家の前にバス停があって、都営バスの「東43」に乗ると田端→東大正門前→御茶ノ水→東京駅まで乗り換える必要がないので、西尾久在住の老人が大手町の読売新聞社へ出かけるのには便利この上ない。(40分ぐらいかかるが)

大手町で下りてとりあえず、懐かしい隣の大手町ビルに入ったら、さっそく迷った。喫茶店のお姉さんに「トイレはどこ?」「読売に近い出口は?」と尋ねながら、定刻の6時ちょうどに社に着いた。

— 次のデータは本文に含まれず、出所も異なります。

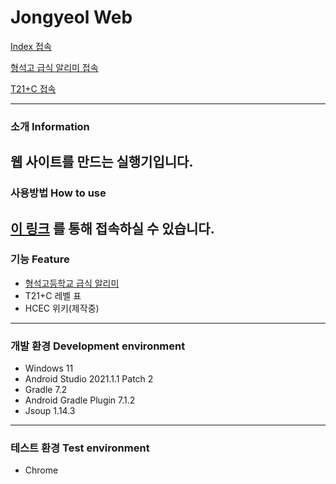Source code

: # Jongyeol Web
[Index 접속](https://jongyeol.kro.kr)

[형석고 급식 알리미 접속](https://jongyeol.kro.kr/hshsmenu)

[T21+C 접속](https://jongyeol.kro.kr/t21c)

---
### 소개 Information
웹 사이트를 만드는 실행기입니다.
---
### 사용방법 How to use
[이 링크](https://jongyeol.kro.kr) 를 통해 접속하실 수 있습니다.
---
### 기능 Feature
* [형석고등학교 급식 알리미](https://github.com/Jongye0l/hshsmenu-web)
* T21+C 레벨 표
* HCEC 위키(제작중)
---
### 개발 환경 Development environment
* Windows 11
* Android Studio 2021.1.1 Patch 2
* Gradle 7.2
* Android Gradle Plugin 7.1.2
* Jsoup 1.14.3
---
### 테스트 환경 Test environment
* Chrome
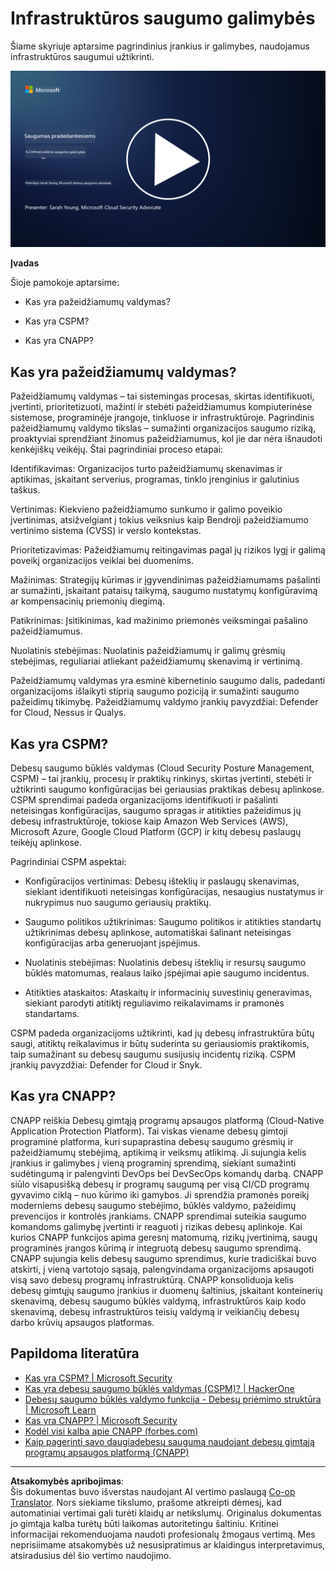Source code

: <!--
CO_OP_TRANSLATOR_METADATA:
{
  "original_hash": "7d79ba0e7668b3bdae1fba7aa047f6c0",
  "translation_date": "2025-09-03T17:23:31+00:00",
  "source_file": "6.2 Infrastructure security capabilities.md",
  "language_code": "lt"
}
-->
# Infrastruktūros saugumo galimybės

Šiame skyriuje aptarsime pagrindinius įrankius ir galimybes, naudojamus infrastruktūros saugumui užtikrinti.

[![Žiūrėti vaizdo įrašą](../../translated_images/6-2_placeholder.f7538e1d434bd1ef305625337af1f71c49c86582d6f2d5dbc0d349cae2086e01.lt.png)](https://learn-video.azurefd.net/vod/player?id=cc87bbae-0fea-4899-9f09-868724719b96)

**Įvadas**

Šioje pamokoje aptarsime:

- Kas yra pažeidžiamumų valdymas?

- Kas yra CSPM?

- Kas yra CNAPP?

## Kas yra pažeidžiamumų valdymas?

Pažeidžiamumų valdymas – tai sistemingas procesas, skirtas identifikuoti, įvertinti, prioritetizuoti, mažinti ir stebėti pažeidžiamumus kompiuterinėse sistemose, programinėje įrangoje, tinkluose ir infrastruktūroje. Pagrindinis pažeidžiamumų valdymo tikslas – sumažinti organizacijos saugumo riziką, proaktyviai sprendžiant žinomus pažeidžiamumus, kol jie dar nėra išnaudoti kenkėjiškų veikėjų. Štai pagrindiniai proceso etapai:

Identifikavimas: Organizacijos turto pažeidžiamumų skenavimas ir aptikimas, įskaitant serverius, programas, tinklo įrenginius ir galutinius taškus.

Vertinimas: Kiekvieno pažeidžiamumo sunkumo ir galimo poveikio įvertinimas, atsižvelgiant į tokius veiksnius kaip Bendroji pažeidžiamumo vertinimo sistema (CVSS) ir verslo kontekstas.

Prioritetizavimas: Pažeidžiamumų reitingavimas pagal jų rizikos lygį ir galimą poveikį organizacijos veiklai bei duomenims.

Mažinimas: Strategijų kūrimas ir įgyvendinimas pažeidžiamumams pašalinti ar sumažinti, įskaitant pataisų taikymą, saugumo nustatymų konfigūravimą ar kompensacinių priemonių diegimą.

Patikrinimas: Įsitikinimas, kad mažinimo priemonės veiksmingai pašalino pažeidžiamumus.

Nuolatinis stebėjimas: Nuolatinis pažeidžiamumų ir galimų grėsmių stebėjimas, reguliariai atliekant pažeidžiamumų skenavimą ir vertinimą.

Pažeidžiamumų valdymas yra esminė kibernetinio saugumo dalis, padedanti organizacijoms išlaikyti stiprią saugumo poziciją ir sumažinti saugumo pažeidimų tikimybę. Pažeidžiamumų valdymo įrankių pavyzdžiai: Defender for Cloud, Nessus ir Qualys.

## Kas yra CSPM?

Debesų saugumo būklės valdymas (Cloud Security Posture Management, CSPM) – tai įrankių, procesų ir praktikų rinkinys, skirtas įvertinti, stebėti ir užtikrinti saugumo konfigūracijas bei geriausias praktikas debesų aplinkose. CSPM sprendimai padeda organizacijoms identifikuoti ir pašalinti neteisingas konfigūracijas, saugumo spragas ir atitikties pažeidimus jų debesų infrastruktūroje, tokiose kaip Amazon Web Services (AWS), Microsoft Azure, Google Cloud Platform (GCP) ir kitų debesų paslaugų teikėjų aplinkose.

Pagrindiniai CSPM aspektai:

- Konfigūracijos vertinimas: Debesų išteklių ir paslaugų skenavimas, siekiant identifikuoti neteisingas konfigūracijas, nesaugius nustatymus ir nukrypimus nuo saugumo geriausių praktikų.

- Saugumo politikos užtikrinimas: Saugumo politikos ir atitikties standartų užtikrinimas debesų aplinkose, automatiškai šalinant neteisingas konfigūracijas arba generuojant įspėjimus.

- Nuolatinis stebėjimas: Nuolatinis debesų išteklių ir resursų saugumo būklės matomumas, realaus laiko įspėjimai apie saugumo incidentus.

- Atitikties ataskaitos: Ataskaitų ir informacinių suvestinių generavimas, siekiant parodyti atitiktį reguliavimo reikalavimams ir pramonės standartams.

CSPM padeda organizacijoms užtikrinti, kad jų debesų infrastruktūra būtų saugi, atitiktų reikalavimus ir būtų suderinta su geriausiomis praktikomis, taip sumažinant su debesų saugumu susijusių incidentų riziką. CSPM įrankių pavyzdžiai: Defender for Cloud ir Snyk.

## Kas yra CNAPP?

CNAPP reiškia Debesų gimtąją programų apsaugos platformą (Cloud-Native Application Protection Platform). Tai viskas viename debesų gimtoji programinė platforma, kuri supaprastina debesų saugumo grėsmių ir pažeidžiamumų stebėjimą, aptikimą ir veiksmų atlikimą. Ji sujungia kelis įrankius ir galimybes į vieną programinį sprendimą, siekiant sumažinti sudėtingumą ir palengvinti DevOps bei DevSecOps komandų darbą. CNAPP siūlo visapusišką debesų ir programų saugumą per visą CI/CD programų gyvavimo ciklą – nuo kūrimo iki gamybos. Ji sprendžia pramonės poreikį moderniems debesų saugumo stebėjimo, būklės valdymo, pažeidimų prevencijos ir kontrolės įrankiams. CNAPP sprendimai suteikia saugumo komandoms galimybę įvertinti ir reaguoti į rizikas debesų aplinkoje. Kai kurios CNAPP funkcijos apima geresnį matomumą, rizikų įvertinimą, saugų programinės įrangos kūrimą ir integruotą debesų saugumo sprendimą. CNAPP sujungia kelis debesų saugumo sprendimus, kurie tradiciškai buvo atskirti, į vieną vartotojo sąsają, palengvindama organizacijoms apsaugoti visą savo debesų programų infrastruktūrą. CNAPP konsoliduoja kelis debesų gimtųjų saugumo įrankius ir duomenų šaltinius, įskaitant konteinerių skenavimą, debesų saugumo būklės valdymą, infrastruktūros kaip kodo skenavimą, debesų infrastruktūros teisių valdymą ir veikiančių debesų darbo krūvių apsaugos platformas.

## Papildoma literatūra
- [Kas yra CSPM? | Microsoft Security](https://www.microsoft.com/security/business/security-101/what-is-cspm?WT.mc_id=academic-96948-sayoung)
- [Kas yra debesų saugumo būklės valdymas (CSPM)? | HackerOne](https://www.hackerone.com/knowledge-center/what-cloud-security-posture-management)
- [Debesų saugumo būklės valdymo funkcija - Debesų priėmimo struktūra | Microsoft Learn](https://learn.microsoft.com/azure/cloud-adoption-framework/organize/cloud-security-posture-management?WT.mc_id=academic-96948-sayoung)
- [Kas yra CNAPP? | Microsoft Security](https://www.microsoft.com/security/business/security-101/what-is-cnapp?WT.mc_id=academic-96948-sayoung)
- [Kodėl visi kalba apie CNAPP (forbes.com)](https://www.forbes.com/sites/forbestechcouncil/2021/12/10/why-everyone-is-talking-about-cnapp/?sh=567275ca1549)
- [Kaip pagerinti savo daugiadebesų saugumą naudojant debesų gimtąją programų apsaugos platformą (CNAPP)](https://www.youtube.com/watch?v=5w42kQ_QjZg&t=212s)

---

**Atsakomybės apribojimas**:  
Šis dokumentas buvo išverstas naudojant AI vertimo paslaugą [Co-op Translator](https://github.com/Azure/co-op-translator). Nors siekiame tikslumo, prašome atkreipti dėmesį, kad automatiniai vertimai gali turėti klaidų ar netikslumų. Originalus dokumentas jo gimtąja kalba turėtų būti laikomas autoritetingu šaltiniu. Kritinei informacijai rekomenduojama naudoti profesionalų žmogaus vertimą. Mes neprisiimame atsakomybės už nesusipratimus ar klaidingus interpretavimus, atsiradusius dėl šio vertimo naudojimo.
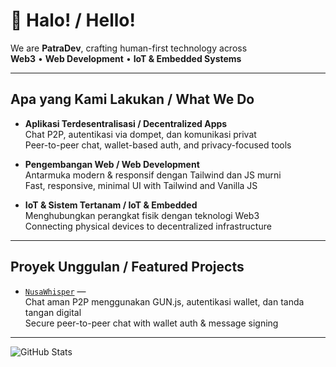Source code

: # 👋 Halo! / Hello!

We are **PatraDev**, crafting human-first technology across  
**Web3** • **Web Development** • **IoT & Embedded Systems**

---

## Apa yang Kami Lakukan / What We Do

- **Aplikasi Terdesentralisasi / Decentralized Apps**  
  Chat P2P, autentikasi via dompet, dan komunikasi privat  
  Peer-to-peer chat, wallet-based auth, and privacy-focused tools

- **Pengembangan Web / Web Development**  
  Antarmuka modern & responsif dengan Tailwind dan JS murni  
  Fast, responsive, minimal UI with Tailwind and Vanilla JS

- **IoT & Sistem Tertanam / IoT & Embedded**  
  Menghubungkan perangkat fisik dengan teknologi Web3  
  Connecting physical devices to decentralized infrastructure

---

## Proyek Unggulan / Featured Projects

- [`NusaWhisper`](https://github.com/patradev-ai/NusaWhisper) —  
  Chat aman P2P menggunakan GUN.js, autentikasi wallet, dan tanda tangan digital  
  Secure peer-to-peer chat with wallet auth & message signing

---

![GitHub Stats](https://github-readme-stats.vercel.app/api?username=patradev-ai&show_icons=true&theme=radical)
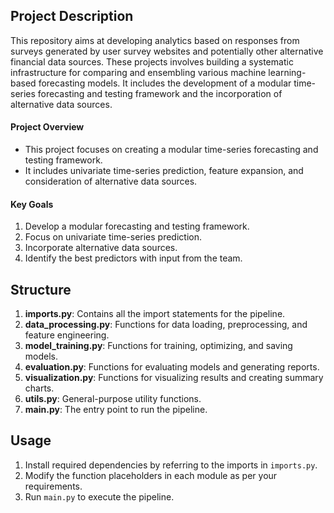 ## Project Description

This repository aims at developing analytics based on responses from surveys generated by user survey websites and potentially other alternative financial data sources. These projects involves building a systematic infrastructure for comparing and ensembling various machine learning-based forecasting models. It includes the development of a modular time-series forecasting and testing framework and the incorporation of alternative data sources.


#### Project Overview
- This project focuses on creating a modular time-series forecasting and testing framework.
- It includes univariate time-series prediction, feature expansion, and consideration of alternative data sources.

#### Key Goals
1. Develop a modular forecasting and testing framework.
2. Focus on univariate time-series prediction.
3. Incorporate alternative data sources.
4. Identify the best predictors with input from the team.



## Structure

1. **imports.py**: Contains all the import statements for the pipeline.
2. **data_processing.py**: Functions for data loading, preprocessing, and feature engineering.
3. **model_training.py**: Functions for training, optimizing, and saving models.
4. **evaluation.py**: Functions for evaluating models and generating reports.
5. **visualization.py**: Functions for visualizing results and creating summary charts.
6. **utils.py**: General-purpose utility functions.
7. **main.py**: The entry point to run the pipeline.

## Usage

1. Install required dependencies by referring to the imports in `imports.py`.
2. Modify the function placeholders in each module as per your requirements.
3. Run `main.py` to execute the pipeline.


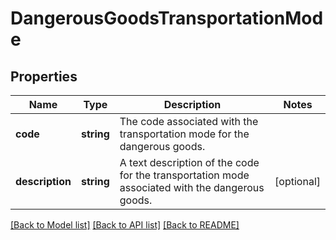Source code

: # DangerousGoodsTransportationMode

## Properties
Name | Type | Description | Notes
------------ | ------------- | ------------- | -------------
**code** | **string** | The code associated with the transportation mode for the dangerous goods. | 
**description** | **string** | A text description of the code for the transportation mode associated with the dangerous goods. | [optional] 

[[Back to Model list]](../../README.md#documentation-for-models) [[Back to API list]](../../README.md#documentation-for-api-endpoints) [[Back to README]](../../README.md)

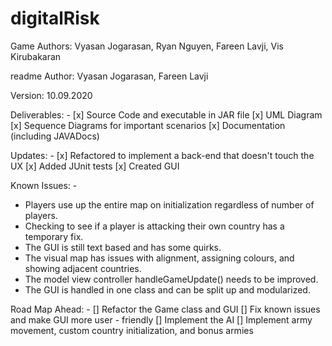 # digitalRisk

Game Authors: Vyasan Jogarasan, Ryan Nguyen, Fareen Lavji, Vis Kirubakaran

readme Author: Vyasan Jogarasan, Fareen Lavji

Version: 10.09.2020

Deliverables: -
[x] Source Code and executable in JAR file
[x] UML Diagram
[x] Sequence Diagrams for important scenarios
[x] Documentation (including JAVADocs)

Updates: -
[x] Refactored to implement a back-end that doesn't touch the UX
[x] Added JUnit tests
[x] Created GUI

Known Issues: -
* Players use up the entire map on initialization regardless of number of players.
* Checking to see if a player is attacking their own country has a temporary fix.
* The GUI is still text based and has some quirks.
* The visual map has issues with alignment, assigning colours, and showing adjacent countries.
* The model view controller handleGameUpdate() needs to be improved.
* The GUI is handled in one class and can be split up and modularized.

Road Map Ahead: -
[] Refactor the Game class and GUI
[] Fix known issues and make GUI more user - friendly
[] Implement the AI
[] Implement army movement, custom country initialization, and bonus armies
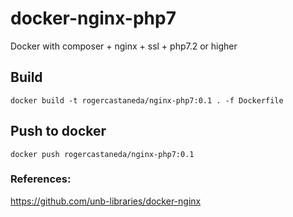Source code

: # docker-nginx-php7
Docker with composer + nginx + ssl + php7.2 or higher

## Build

`docker build -t rogercastaneda/nginx-php7:0.1 . -f Dockerfile`

## Push to docker

`docker push rogercastaneda/nginx-php7:0.1`


### References:

https://github.com/unb-libraries/docker-nginx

用件は何かというに(書いておかないと忘れる)、当ブログではおなじみの「気仙沼牡蛎じいさん」こと畠山重篤さんのミニ自伝「時代の証言者」連載が終了したのを祝うため、当人とインタビュアーのU飼らに会うこと。主賓との付き合いが長いM本Yと、途中からは文芸担当のM田も加わって大いに盛り上がった。

 昔、10階建てだった本社ビルが隣のサンケイやKDDビルの〝谷間〟に沈んだ頃、いわゆるナベツネが「今に見ておれ。大手町で一番高いビルにして、最上階から周りを見下ろしてやる」と言っていたのが現実になった。

32階のレストランで皇居などを見下ろしながら、スエヒロのステーキを召し上がっていると(敬語は誤用)懐が心配になり、この場にワシは「そぐわない」と感じる。

【そぐわない】▵いつも(その時)の状態から見て、接する人に違和感を与える様子だ。「▵現状(実態)にー〔適応しない〕」

しかしU飼は平然として「経費で落とせますから」。そうそう、思えばワシもこのように、会社を食い物にしながら30余年を過ごしてきたのだった。

編集局に寄っていけと言われて寄ったけれど、あれはもうワシが知る新聞社じゃありませんね。禁酒禁煙どころではない。あんな整然とした綺麗な職場で原稿が書けるもんだろうか? 還暦で辞めたのは正解だった、と思わずにはいられなかった。

何人もの懐かしい顔に出合った。誰もが「あ~、治五郎(ではなく本名)さんは、めっきり老けたな」「足元がヨロヨロしてるんじゃない?」と思ったろう。

「そ、そんな滅相もない!」と打ち消してもダメです。顔に書いてあるんだ。

しかしキミたちも(毎日会っていると感じまいが)5年たてば5年、10年たてば10年の年輪が風貌に刻まれているのだよ。